The Finish Line
02/20/2025 02:45:39 PM
I remember Saturday October 7- 2023 the way other people talk about remembering the JFK assassination, the moon landing and 9-11. I was home and it was a Shabbat morning. I was reading and Natalie called out to me from the other room and started to tell me that I needed to take a look at what was happening in Israel. The images were earth shattering and truly hard to believe. Watching the video images of the immediate aftermath of Kibbutz Nir Oz, hearing from friends that they themselves couldn’t believe what they were watching and witnessing, the news was heartbreaking. I prayed and hoped that it would turn out not as bad as it seemed. That the sensationalizing presented on television and social media was ultimately going to have outpaced the severity of it all. That turned out to be irrationally wishful thinking. But the images of Shiri Bibas, clutching her 4 year old Ariel, and 9 month old, Kfir; I don’t think I understood the definition of the word “trepidation,” before witnessing Shiri’s eyes in those terrifying moments.
I did believe that, of course this mother and her little boys were mistakenly taken, and then, of course they would be returned for who could imagine supporting anyone who intentionally held on to a mother and two small children, no matter what they believed was at stake. As it turned out, it wasn’t Hamas or Islamic Jihad who kidnapped them; it was “accidental marauders,” Palestinian noncombatants, who joined in the “merriment,” following their soldiers of God into Israel, to cause an extreme chaos and havoc against the Jewish people, only truly seen at the hands of the Nazis and the Cossacks and the Crusaders.
Kfir was nine months old and his death, along with his mother’s and brother’s and so many others, is tragic, to say the least. However, the part that is even more devastating didn’t happen in Israel or in Gaza. No, the ever more devastating part happened in many of the cities of the great countries of the world. The sound of this devastation is the sound of posters being torn down by protesters, who insisted that to sound the alarm over these children was inappropriate at best and criminal at worst.
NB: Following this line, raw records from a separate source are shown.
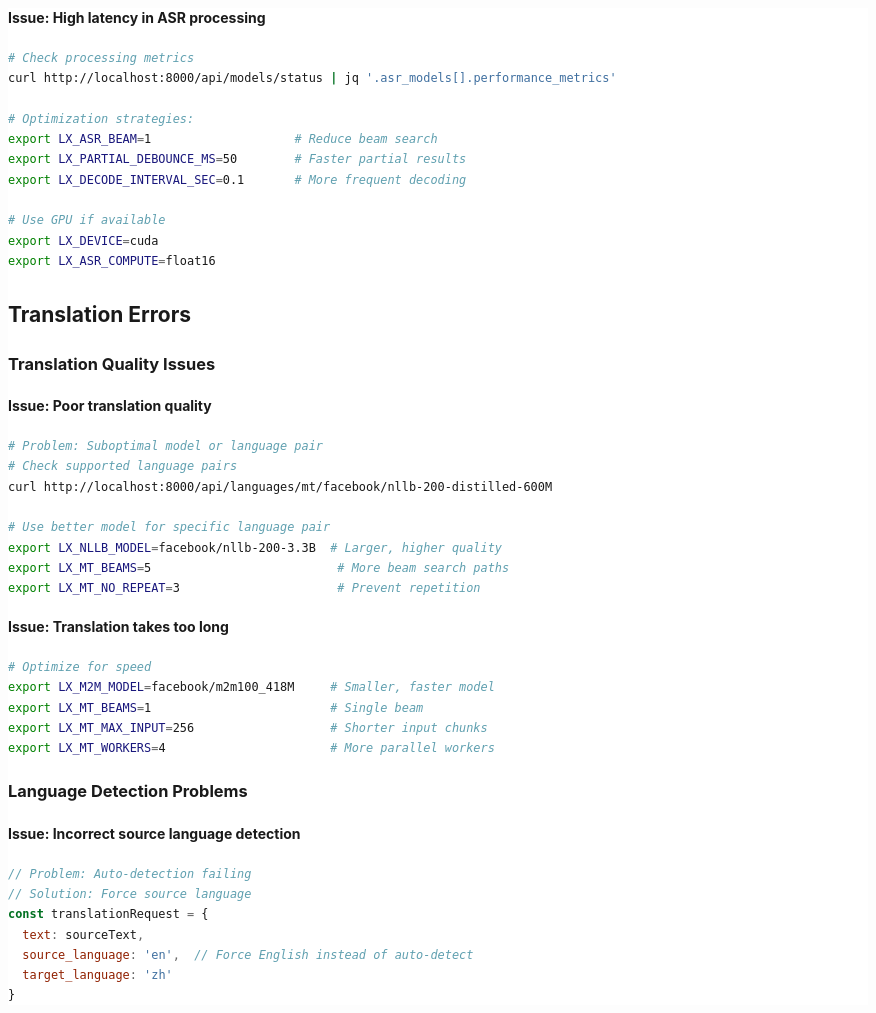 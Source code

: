 #### Issue: High latency in ASR processing
```bash
# Check processing metrics
curl http://localhost:8000/api/models/status | jq '.asr_models[].performance_metrics'

# Optimization strategies:
export LX_ASR_BEAM=1                    # Reduce beam search
export LX_PARTIAL_DEBOUNCE_MS=50        # Faster partial results
export LX_DECODE_INTERVAL_SEC=0.1       # More frequent decoding

# Use GPU if available
export LX_DEVICE=cuda
export LX_ASR_COMPUTE=float16
```

## Translation Errors

### Translation Quality Issues

#### Issue: Poor translation quality
```bash
# Problem: Suboptimal model or language pair
# Check supported language pairs
curl http://localhost:8000/api/languages/mt/facebook/nllb-200-distilled-600M

# Use better model for specific language pair
export LX_NLLB_MODEL=facebook/nllb-200-3.3B  # Larger, higher quality
export LX_MT_BEAMS=5                          # More beam search paths
export LX_MT_NO_REPEAT=3                      # Prevent repetition
```

#### Issue: Translation takes too long
```bash
# Optimize for speed
export LX_M2M_MODEL=facebook/m2m100_418M     # Smaller, faster model
export LX_MT_BEAMS=1                         # Single beam
export LX_MT_MAX_INPUT=256                   # Shorter input chunks
export LX_MT_WORKERS=4                       # More parallel workers
```

### Language Detection Problems

#### Issue: Incorrect source language detection
```javascript
// Problem: Auto-detection failing
// Solution: Force source language
const translationRequest = {
  text: sourceText,
  source_language: 'en',  // Force English instead of auto-detect
  target_language: 'zh'
}
```
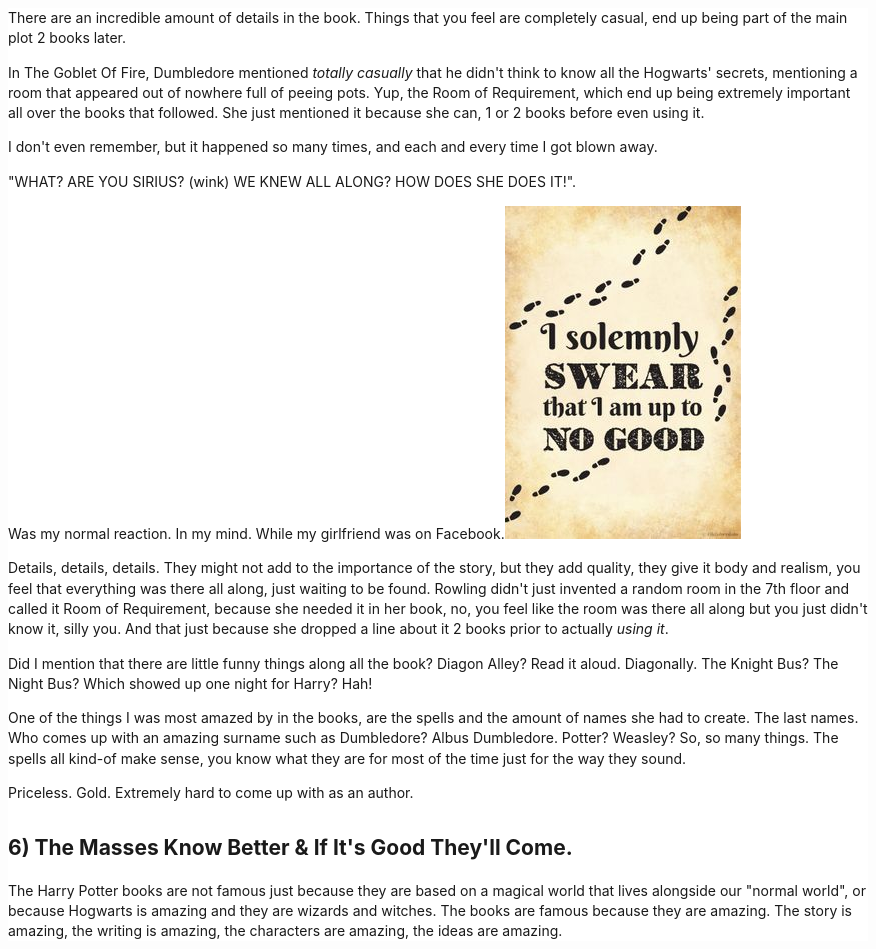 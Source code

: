 There are an incredible amount of details in the book. Things that you feel are completely casual, end up being part of the main plot 2 books later.

In The Goblet Of Fire, Dumbledore mentioned _totally casually_ that he didn't think to know all the Hogwarts' secrets, mentioning a room that appeared out of nowhere full of peeing pots. Yup, the Room of Requirement, which end up being extremely important all over the books that followed. She just mentioned it because she can, 1 or 2 books before even using it.

I don't even remember, but it happened so many times, and each and every time I got blown away.

"WHAT? ARE YOU SIRIUS? (wink) WE KNEW ALL ALONG? HOW DOES SHE DOES IT!".

Was my normal reaction. In my mind. While my girlfriend was on Facebook.![QS_eff298c0137d40fcb9e24faf055c1f0b](images/qs_eff298c0137d40fcb9e24faf055c1f0b.jpg)

Details, details, details. They might not add to the importance of the story, but they add quality, they give it body and realism, you feel that everything was there all along, just waiting to be found. Rowling didn't just invented a random room in the 7th floor and called it Room of Requirement, because she needed it in her book, no, you feel like the room was there all along but you just didn't know it, silly you. And that just because she dropped a line about it 2 books prior to actually _using it_.

Did I mention that there are little funny things along all the book? Diagon Alley? Read it aloud. Diagonally. The Knight Bus? The Night Bus? Which showed up one night for Harry? Hah!

One of the things I was most amazed by in the books, are the spells and the amount of names she had to create. The last names. Who comes up with an amazing surname such as Dumbledore? Albus Dumbledore. Potter? Weasley? So, so many things. The spells all kind-of make sense, you know what they are for most of the time just for the way they sound.

Priceless. Gold. Extremely hard to come up with as an author.

## 6) The Masses Know Better & If It's Good They'll Come.

The Harry Potter books are not famous just because they are based on a magical world that lives alongside our "normal world", or because Hogwarts is amazing and they are wizards and witches. The books are famous because they are amazing. The story is amazing, the writing is amazing, the characters are amazing, the ideas are amazing.
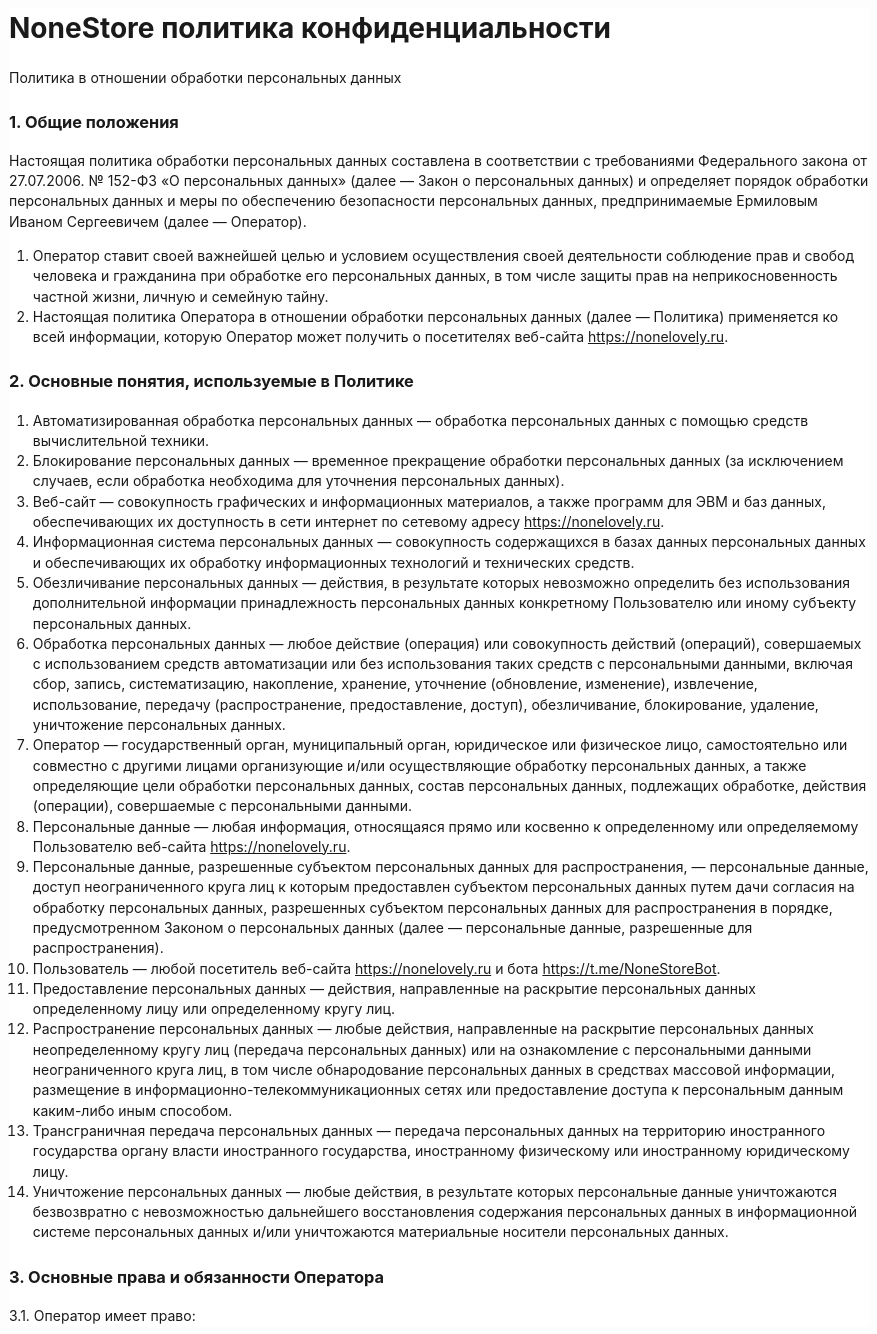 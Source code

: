 # NoneStore политика конфиденциальности

Политика в отношении обработки персональных данных
### 1. Общие положения
Настоящая политика обработки персональных данных составлена в соответствии с требованиями Федерального закона от 27.07.2006. № 152-ФЗ «О персональных данных» (далее — Закон о персональных данных) и определяет порядок обработки персональных данных и меры по обеспечению безопасности персональных данных, предпринимаемые Ермиловым Иваном Сергеевичем (далее — Оператор).
1. Оператор ставит своей важнейшей целью и условием осуществления своей деятельности соблюдение прав и свобод человека и гражданина при обработке его персональных данных, в том числе защиты прав на неприкосновенность частной жизни, личную и семейную тайну.
2. Настоящая политика Оператора в отношении обработки персональных данных (далее — Политика) применяется ко всей информации, которую Оператор может получить о посетителях веб-сайта https://nonelovely.ru.
### 2. Основные понятия, используемые в Политике
1. Автоматизированная обработка персональных данных — обработка персональных данных с помощью средств вычислительной техники.
2. Блокирование персональных данных — временное прекращение обработки персональных данных (за исключением случаев, если обработка необходима для уточнения персональных данных).
3. Веб-сайт — совокупность графических и информационных материалов, а также программ для ЭВМ и баз данных, обеспечивающих их доступность в сети интернет по сетевому адресу https://nonelovely.ru.
4. Информационная система персональных данных — совокупность содержащихся в базах данных персональных данных и обеспечивающих их обработку информационных технологий и технических средств.
5. Обезличивание персональных данных — действия, в результате которых невозможно определить без использования дополнительной информации принадлежность персональных данных конкретному Пользователю или иному субъекту персональных данных.
6. Обработка персональных данных — любое действие (операция) или совокупность действий (операций), совершаемых с использованием средств автоматизации или без использования таких средств с персональными данными, включая сбор, запись, систематизацию, накопление, хранение, уточнение (обновление, изменение), извлечение, использование, передачу (распространение, предоставление, доступ), обезличивание, блокирование, удаление, уничтожение персональных данных.
7. Оператор — государственный орган, муниципальный орган, юридическое или физическое лицо, самостоятельно или совместно с другими лицами организующие и/или осуществляющие обработку персональных данных, а также определяющие цели обработки персональных данных, состав персональных данных, подлежащих обработке, действия (операции), совершаемые с персональными данными.
8. Персональные данные — любая информация, относящаяся прямо или косвенно к определенному или определяемому Пользователю веб-сайта https://nonelovely.ru.
9. Персональные данные, разрешенные субъектом персональных данных для распространения, — персональные данные, доступ неограниченного круга лиц к которым предоставлен субъектом персональных данных путем дачи согласия на обработку персональных данных, разрешенных субъектом персональных данных для распространения в порядке, предусмотренном Законом о персональных данных (далее — персональные данные, разрешенные для распространения).
10. Пользователь — любой посетитель веб-сайта https://nonelovely.ru и бота https://t.me/NoneStoreBot.
11. Предоставление персональных данных — действия, направленные на раскрытие персональных данных определенному лицу или определенному кругу лиц.
12. Распространение персональных данных — любые действия, направленные на раскрытие персональных данных неопределенному кругу лиц (передача персональных данных) или на ознакомление с персональными данными неограниченного круга лиц, в том числе обнародование персональных данных в средствах массовой информации, размещение в информационно-телекоммуникационных сетях или предоставление доступа к персональным данным каким-либо иным способом.
13. Трансграничная передача персональных данных — передача персональных данных на территорию иностранного государства органу власти иностранного государства, иностранному физическому или иностранному юридическому лицу.
14. Уничтожение персональных данных — любые действия, в результате которых персональные данные уничтожаются безвозвратно с невозможностью дальнейшего восстановления содержания персональных данных в информационной системе персональных данных и/или уничтожаются материальные носители персональных данных.
### 3. Основные права и обязанности Оператора
3.1. Оператор имеет право:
The
insistence to not shed a public tear, or offer a public prayer for the safety and well-being of truly vulnerable casualties of war is the part the devastates me the most.
I knew that it would only be a matter of time before the argument would be made, that went something like this, “Well, what did you expect?” “I mean, yes, it’s awful but this situation for the Palestinians was untenable and of course they finally exploded!” And of course it didn’t matter that Israel hadn’t been ruling since 2005 and it didn’t matter that Egypt, their other border, didn’t believe that the lives of their brothers and sisters in Gaza were valued enough to not allow them any longer to live in this squalor. Or that on a regular basis, Israel did allow Palestinians to cross the border for work and to be treated in hospitals.
I could go on but to those who disagree, its like yelling into the wind, so I’ll stop here for now and say, Please join us this Sunday afternoon at 4 pm at the JCC for a moment of remembrance and reflection. The return of the bodies of Oded Lifshitz, Shiri, Ariel, and Kfir Bibas mark a surreal moment – a moment marking the end of the hope that many held, that at least the Bibases could return to life. And once, this Shabbat, six more of the hostages return as expected, it is quite likely that there will be no more hostages who can walk across Hamas’ evil dais, waving with clenched teeth, frightened that perhaps, with only meters left in their impossible hope to return home, that something would deter them from the finish line.